C’è, tuttavia, da evidenziare -è stato rimarcato nel corso della Conferenza nazionale- che negli altri paesi Ue si è avuta una consistente crescita. Tra il 2002 e il 2003 la Germania ha aumentato la sua superficie del 5,3 per cento, la Spagna del 9,1 per cento, la Francia dell’8,1 per cento, l’Austria del 10,7 per cento, la Grecia del 744,6 per cento, la Svezia (che nel frattempo è arrivata al 20 per cento della Sau totale bio) dell’11 per cento. Sono dati che indicano come i nostri partner-competitori europei hanno adottato una strategia concreta ed incisiva per lo sviluppo del settore.

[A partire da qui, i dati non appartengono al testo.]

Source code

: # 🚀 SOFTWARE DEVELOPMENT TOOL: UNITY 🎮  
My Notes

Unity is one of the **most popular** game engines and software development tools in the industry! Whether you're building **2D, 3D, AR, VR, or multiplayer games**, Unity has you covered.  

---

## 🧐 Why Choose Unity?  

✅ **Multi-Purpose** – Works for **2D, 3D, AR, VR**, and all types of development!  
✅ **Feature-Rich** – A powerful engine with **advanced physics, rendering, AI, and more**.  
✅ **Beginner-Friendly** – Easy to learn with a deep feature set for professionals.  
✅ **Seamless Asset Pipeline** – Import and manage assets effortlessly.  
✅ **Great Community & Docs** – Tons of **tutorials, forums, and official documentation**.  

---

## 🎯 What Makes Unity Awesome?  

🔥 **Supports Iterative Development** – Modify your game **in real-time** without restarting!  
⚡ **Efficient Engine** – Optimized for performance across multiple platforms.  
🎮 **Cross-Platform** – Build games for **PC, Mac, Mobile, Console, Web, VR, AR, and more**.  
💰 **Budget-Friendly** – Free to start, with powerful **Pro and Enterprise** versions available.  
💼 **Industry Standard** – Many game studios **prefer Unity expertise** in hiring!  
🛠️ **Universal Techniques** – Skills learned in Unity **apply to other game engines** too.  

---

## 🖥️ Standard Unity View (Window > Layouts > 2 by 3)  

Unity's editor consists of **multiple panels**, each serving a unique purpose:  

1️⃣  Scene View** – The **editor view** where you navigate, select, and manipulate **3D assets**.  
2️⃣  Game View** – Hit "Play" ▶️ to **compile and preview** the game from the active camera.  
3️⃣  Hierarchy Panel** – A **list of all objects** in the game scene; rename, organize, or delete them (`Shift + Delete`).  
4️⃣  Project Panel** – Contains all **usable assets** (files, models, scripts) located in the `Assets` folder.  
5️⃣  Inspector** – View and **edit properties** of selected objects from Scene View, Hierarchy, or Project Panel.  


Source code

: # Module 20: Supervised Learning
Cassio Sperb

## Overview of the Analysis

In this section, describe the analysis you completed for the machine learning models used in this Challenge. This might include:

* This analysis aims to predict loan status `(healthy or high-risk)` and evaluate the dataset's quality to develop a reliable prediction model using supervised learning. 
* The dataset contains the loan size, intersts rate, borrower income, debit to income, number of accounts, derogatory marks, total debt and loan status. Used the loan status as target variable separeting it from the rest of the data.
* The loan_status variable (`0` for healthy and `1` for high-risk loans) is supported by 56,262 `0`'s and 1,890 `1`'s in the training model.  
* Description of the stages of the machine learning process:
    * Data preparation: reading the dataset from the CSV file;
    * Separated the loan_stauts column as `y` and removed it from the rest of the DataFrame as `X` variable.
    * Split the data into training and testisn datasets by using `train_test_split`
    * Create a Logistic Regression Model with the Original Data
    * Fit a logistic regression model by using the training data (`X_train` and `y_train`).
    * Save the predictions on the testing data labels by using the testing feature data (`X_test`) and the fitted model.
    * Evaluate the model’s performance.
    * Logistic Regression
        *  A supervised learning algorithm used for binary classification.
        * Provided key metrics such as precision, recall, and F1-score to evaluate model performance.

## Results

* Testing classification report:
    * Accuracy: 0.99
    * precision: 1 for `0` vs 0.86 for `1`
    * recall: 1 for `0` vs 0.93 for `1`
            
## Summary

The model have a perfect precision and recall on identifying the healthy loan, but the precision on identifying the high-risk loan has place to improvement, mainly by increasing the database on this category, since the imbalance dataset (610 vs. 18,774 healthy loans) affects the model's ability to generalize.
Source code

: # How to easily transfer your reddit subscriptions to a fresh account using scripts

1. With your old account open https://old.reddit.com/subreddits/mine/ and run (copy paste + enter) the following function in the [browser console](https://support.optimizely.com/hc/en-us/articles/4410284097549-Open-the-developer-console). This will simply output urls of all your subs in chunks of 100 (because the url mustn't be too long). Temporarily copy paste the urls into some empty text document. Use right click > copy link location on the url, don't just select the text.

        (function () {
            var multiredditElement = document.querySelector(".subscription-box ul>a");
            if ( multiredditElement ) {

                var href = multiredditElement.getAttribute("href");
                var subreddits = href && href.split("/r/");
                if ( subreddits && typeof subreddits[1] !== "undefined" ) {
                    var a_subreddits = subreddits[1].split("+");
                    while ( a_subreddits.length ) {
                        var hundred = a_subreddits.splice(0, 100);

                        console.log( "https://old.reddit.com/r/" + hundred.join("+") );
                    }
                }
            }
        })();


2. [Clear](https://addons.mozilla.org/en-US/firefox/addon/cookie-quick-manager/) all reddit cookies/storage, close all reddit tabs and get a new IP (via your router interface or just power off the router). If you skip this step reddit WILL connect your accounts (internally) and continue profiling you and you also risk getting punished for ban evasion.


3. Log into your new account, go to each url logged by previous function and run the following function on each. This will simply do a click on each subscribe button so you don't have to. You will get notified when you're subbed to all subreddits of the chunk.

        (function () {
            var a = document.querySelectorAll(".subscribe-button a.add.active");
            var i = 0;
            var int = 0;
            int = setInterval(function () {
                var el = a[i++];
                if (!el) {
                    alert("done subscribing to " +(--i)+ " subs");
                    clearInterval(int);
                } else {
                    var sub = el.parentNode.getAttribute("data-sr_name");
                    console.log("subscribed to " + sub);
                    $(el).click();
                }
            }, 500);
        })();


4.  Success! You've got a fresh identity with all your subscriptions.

Una politica che oggi manca nel nostro Paese.

I bio-consumatori nel nostro Paese -è stato affermato- sono attualmente più di 20 milioni che mettono in moto un giro d’affari di 1,4 milioni di euro l’anno (pari al 3,2 per cento del settore agricolo e all’1,5 per cento di quello alimentare) nel quale si sono inserite prepotentemente le produzioni estere che, se non si interviene con azioni mirate e propulsive, rischiano di provocare preoccupanti contraccolpi alle aziende italiane.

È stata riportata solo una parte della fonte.